What is expected: A single total is needed, the number of lines of this listing that contain the string "setup".

Input material section start

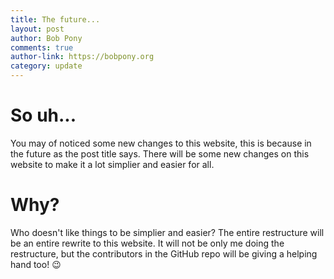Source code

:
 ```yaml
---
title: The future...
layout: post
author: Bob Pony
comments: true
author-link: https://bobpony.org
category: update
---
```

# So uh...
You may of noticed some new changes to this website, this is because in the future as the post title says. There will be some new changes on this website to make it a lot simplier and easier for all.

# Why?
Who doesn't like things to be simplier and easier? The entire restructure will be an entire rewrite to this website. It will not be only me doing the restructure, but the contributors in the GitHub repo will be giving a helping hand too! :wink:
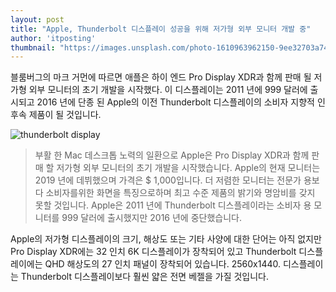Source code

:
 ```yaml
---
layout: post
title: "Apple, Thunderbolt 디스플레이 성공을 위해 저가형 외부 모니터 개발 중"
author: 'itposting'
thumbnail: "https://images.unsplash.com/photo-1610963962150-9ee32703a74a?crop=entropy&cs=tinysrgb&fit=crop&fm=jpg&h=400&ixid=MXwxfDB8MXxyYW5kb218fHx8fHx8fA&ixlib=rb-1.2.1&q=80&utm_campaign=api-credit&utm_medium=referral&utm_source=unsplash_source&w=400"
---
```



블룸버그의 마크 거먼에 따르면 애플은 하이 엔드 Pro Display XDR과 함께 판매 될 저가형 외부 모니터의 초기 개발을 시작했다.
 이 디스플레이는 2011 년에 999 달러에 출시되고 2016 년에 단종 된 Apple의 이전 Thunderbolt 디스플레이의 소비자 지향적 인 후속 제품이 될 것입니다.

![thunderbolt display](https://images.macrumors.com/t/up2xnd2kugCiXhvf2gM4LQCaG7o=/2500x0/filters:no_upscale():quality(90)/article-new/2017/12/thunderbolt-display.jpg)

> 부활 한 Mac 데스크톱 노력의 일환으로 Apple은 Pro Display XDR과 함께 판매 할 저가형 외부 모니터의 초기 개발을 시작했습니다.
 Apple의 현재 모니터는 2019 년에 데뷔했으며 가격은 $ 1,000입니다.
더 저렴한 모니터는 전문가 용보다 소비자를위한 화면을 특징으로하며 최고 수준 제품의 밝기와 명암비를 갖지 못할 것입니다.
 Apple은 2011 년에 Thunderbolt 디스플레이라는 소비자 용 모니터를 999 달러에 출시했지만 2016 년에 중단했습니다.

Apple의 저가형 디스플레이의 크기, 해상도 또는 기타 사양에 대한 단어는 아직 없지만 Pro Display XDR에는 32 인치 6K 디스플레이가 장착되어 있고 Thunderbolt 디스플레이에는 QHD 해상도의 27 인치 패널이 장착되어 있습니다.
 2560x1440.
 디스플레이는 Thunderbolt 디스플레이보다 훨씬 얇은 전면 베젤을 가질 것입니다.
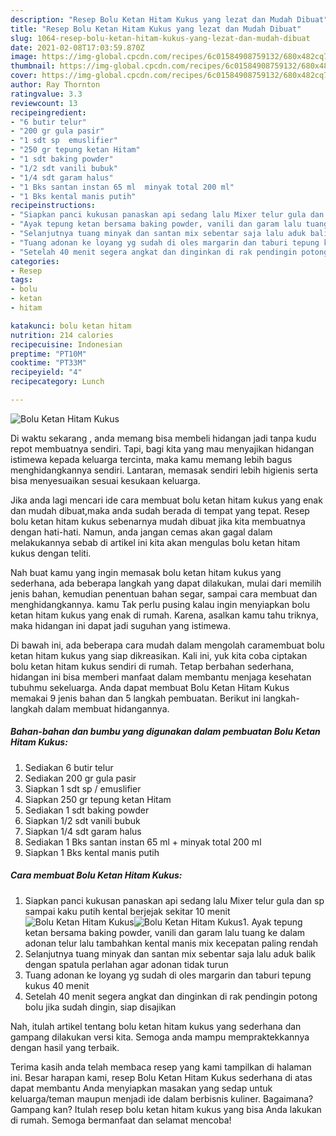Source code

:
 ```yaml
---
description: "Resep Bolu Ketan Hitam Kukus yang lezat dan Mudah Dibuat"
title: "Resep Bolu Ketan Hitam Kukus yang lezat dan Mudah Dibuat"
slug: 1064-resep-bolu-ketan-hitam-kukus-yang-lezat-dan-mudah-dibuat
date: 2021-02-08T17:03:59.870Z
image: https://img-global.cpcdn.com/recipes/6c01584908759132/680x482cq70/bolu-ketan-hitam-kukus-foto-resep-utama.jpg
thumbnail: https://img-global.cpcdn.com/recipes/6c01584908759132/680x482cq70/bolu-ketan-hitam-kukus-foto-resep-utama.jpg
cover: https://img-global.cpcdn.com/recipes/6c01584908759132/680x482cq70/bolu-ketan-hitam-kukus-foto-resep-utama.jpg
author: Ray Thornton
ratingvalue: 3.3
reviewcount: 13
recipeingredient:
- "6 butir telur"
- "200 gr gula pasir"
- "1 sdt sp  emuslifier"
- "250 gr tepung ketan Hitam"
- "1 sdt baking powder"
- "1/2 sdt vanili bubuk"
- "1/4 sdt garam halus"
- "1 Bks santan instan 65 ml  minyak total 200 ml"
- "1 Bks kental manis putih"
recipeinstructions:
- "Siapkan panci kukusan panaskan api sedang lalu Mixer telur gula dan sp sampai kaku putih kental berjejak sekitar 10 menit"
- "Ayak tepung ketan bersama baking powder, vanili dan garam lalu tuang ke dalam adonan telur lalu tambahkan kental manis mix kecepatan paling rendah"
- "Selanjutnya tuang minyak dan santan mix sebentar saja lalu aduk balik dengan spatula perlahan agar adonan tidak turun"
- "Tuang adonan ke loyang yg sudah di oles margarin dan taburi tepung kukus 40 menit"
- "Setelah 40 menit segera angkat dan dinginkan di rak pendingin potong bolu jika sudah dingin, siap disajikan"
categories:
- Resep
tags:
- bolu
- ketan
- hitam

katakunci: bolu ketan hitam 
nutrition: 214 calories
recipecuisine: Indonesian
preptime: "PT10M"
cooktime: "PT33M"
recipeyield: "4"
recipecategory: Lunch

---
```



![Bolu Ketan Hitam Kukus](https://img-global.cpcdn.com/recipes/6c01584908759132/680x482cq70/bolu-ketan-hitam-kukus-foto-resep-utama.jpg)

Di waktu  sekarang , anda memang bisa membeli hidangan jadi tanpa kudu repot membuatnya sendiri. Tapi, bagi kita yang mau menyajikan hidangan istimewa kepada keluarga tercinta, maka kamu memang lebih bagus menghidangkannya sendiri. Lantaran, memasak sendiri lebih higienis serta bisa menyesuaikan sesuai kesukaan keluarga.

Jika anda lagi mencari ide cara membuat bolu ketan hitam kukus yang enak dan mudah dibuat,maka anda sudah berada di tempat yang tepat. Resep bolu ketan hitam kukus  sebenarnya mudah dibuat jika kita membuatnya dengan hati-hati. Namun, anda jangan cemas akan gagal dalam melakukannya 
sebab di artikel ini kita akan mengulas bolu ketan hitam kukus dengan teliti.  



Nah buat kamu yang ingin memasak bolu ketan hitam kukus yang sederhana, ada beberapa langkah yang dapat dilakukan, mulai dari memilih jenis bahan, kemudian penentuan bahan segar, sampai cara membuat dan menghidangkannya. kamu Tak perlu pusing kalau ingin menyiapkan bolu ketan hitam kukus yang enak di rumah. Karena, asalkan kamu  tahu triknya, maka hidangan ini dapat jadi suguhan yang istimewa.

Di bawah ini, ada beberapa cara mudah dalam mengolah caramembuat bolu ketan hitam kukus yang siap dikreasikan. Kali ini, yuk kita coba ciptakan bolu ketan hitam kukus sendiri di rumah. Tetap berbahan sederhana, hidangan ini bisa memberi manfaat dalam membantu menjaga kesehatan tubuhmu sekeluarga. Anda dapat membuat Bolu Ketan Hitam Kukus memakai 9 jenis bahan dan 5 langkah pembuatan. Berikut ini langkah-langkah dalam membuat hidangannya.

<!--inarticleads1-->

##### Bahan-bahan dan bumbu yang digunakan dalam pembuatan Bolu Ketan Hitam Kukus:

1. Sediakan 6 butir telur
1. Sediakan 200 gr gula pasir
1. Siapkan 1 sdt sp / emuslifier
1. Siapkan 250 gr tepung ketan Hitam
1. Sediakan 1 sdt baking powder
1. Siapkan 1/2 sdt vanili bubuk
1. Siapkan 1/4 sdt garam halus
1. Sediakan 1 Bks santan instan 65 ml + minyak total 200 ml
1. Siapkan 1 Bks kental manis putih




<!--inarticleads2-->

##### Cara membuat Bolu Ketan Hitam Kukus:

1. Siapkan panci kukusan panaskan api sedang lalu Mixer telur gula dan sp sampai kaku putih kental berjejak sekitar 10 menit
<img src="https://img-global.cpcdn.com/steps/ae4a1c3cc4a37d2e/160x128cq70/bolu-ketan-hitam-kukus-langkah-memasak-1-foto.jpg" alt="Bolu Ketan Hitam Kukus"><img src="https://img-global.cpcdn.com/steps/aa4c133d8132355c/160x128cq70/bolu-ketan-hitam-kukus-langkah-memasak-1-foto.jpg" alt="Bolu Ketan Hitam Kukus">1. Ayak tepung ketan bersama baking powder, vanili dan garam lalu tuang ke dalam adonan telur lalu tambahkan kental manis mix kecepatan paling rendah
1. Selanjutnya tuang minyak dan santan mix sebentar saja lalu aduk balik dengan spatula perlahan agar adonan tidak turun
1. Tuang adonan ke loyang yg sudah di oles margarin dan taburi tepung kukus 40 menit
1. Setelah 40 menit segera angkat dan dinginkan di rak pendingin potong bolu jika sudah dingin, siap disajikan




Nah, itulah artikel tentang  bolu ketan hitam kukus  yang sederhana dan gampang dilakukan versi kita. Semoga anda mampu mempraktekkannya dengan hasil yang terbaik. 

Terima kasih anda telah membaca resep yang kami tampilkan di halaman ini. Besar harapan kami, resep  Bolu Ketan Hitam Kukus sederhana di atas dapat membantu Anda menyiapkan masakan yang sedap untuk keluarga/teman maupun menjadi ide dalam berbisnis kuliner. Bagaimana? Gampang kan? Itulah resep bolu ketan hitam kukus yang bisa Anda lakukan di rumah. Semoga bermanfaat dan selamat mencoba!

Input material section end
Input material section start

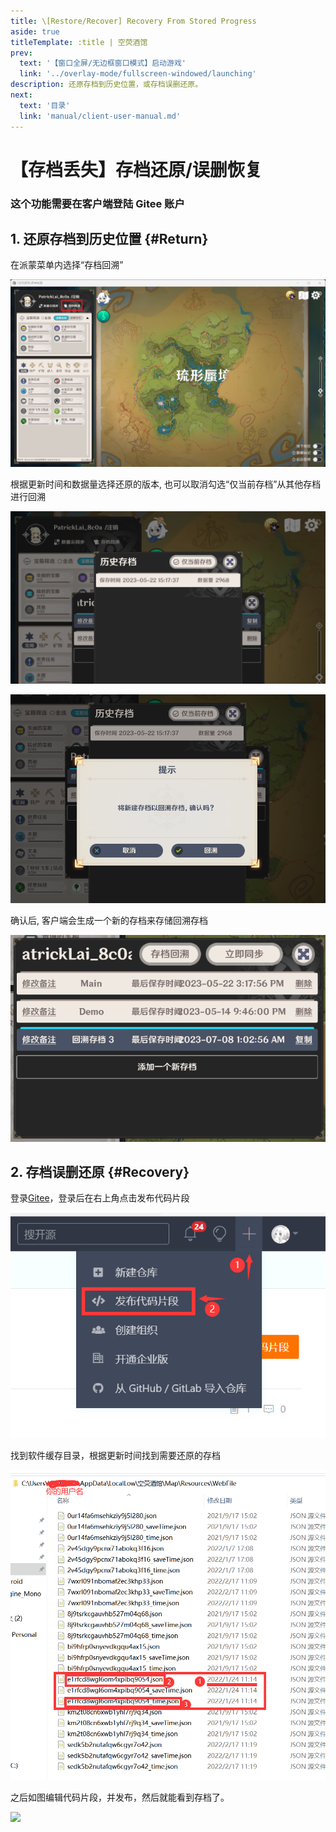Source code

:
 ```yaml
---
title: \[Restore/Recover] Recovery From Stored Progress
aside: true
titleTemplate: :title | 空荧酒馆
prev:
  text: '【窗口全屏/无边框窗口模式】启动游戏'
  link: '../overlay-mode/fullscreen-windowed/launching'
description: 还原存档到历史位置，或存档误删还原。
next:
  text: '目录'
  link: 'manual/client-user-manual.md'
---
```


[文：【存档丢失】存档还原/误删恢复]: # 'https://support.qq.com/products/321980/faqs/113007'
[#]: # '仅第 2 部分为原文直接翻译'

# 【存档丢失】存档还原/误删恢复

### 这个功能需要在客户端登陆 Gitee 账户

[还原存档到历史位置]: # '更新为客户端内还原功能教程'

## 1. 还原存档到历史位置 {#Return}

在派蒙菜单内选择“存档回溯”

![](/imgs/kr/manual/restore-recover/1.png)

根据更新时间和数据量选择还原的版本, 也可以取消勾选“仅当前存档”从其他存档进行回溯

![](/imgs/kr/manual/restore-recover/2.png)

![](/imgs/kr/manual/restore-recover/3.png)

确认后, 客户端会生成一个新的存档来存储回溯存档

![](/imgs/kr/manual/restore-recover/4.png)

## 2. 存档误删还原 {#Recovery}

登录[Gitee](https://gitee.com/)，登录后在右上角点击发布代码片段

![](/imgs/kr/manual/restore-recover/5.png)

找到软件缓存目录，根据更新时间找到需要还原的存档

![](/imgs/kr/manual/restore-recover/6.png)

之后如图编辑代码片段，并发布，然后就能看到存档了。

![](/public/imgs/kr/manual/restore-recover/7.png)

Input material section end
Input material section start

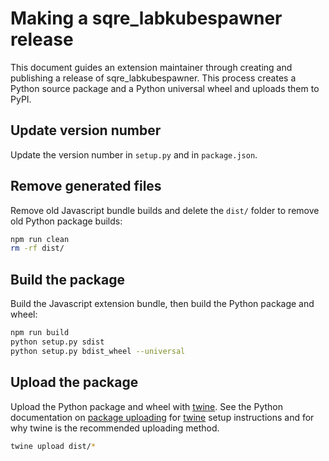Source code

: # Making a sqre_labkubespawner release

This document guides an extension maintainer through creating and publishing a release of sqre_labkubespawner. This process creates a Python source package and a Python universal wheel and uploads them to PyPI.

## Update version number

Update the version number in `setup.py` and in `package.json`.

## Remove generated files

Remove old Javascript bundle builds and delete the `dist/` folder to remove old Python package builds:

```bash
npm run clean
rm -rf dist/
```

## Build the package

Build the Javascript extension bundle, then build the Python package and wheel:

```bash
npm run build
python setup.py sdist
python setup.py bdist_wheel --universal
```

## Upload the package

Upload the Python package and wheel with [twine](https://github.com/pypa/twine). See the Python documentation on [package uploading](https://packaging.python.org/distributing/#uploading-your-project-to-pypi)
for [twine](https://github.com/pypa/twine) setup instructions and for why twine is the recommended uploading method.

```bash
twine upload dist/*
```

Input material section end

Solution for this exercise: 4